◆ Your instructions: Find the line that contains "data = read_items()" in the entries below. Output it and each later line exactly, and nothing else.

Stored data
..........
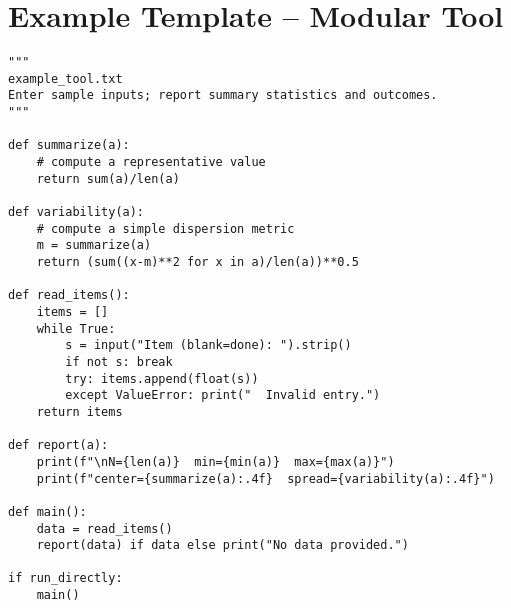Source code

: \documentclass[11pt]{article}
\begin{document}
\section*{\textcolor{gatororange}{Example Template – Modular Tool}}

\begin{framed}\scriptsize
\begin{verbatim}
"""
example_tool.txt
Enter sample inputs; report summary statistics and outcomes.
"""

def summarize(a): 
    # compute a representative value
    return sum(a)/len(a)

def variability(a):
    # compute a simple dispersion metric
    m = summarize(a)
    return (sum((x-m)**2 for x in a)/len(a))**0.5

def read_items():
    items = []
    while True:
        s = input("Item (blank=done): ").strip()
        if not s: break
        try: items.append(float(s))
        except ValueError: print("  Invalid entry.")
    return items

def report(a):
    print(f"\nN={len(a)}  min={min(a)}  max={max(a)}")
    print(f"center={summarize(a):.4f}  spread={variability(a):.4f}")

def main():
    data = read_items()
    report(data) if data else print("No data provided.")

if run_directly:
    main()
\end{verbatim}
\end{framed}

\end{document}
..........
◆ Reply:
    data = read_items()
    report(data) if data else print("No data provided.")

if run_directly:
    main()
\end{verbatim}
\end{framed}

\end{document}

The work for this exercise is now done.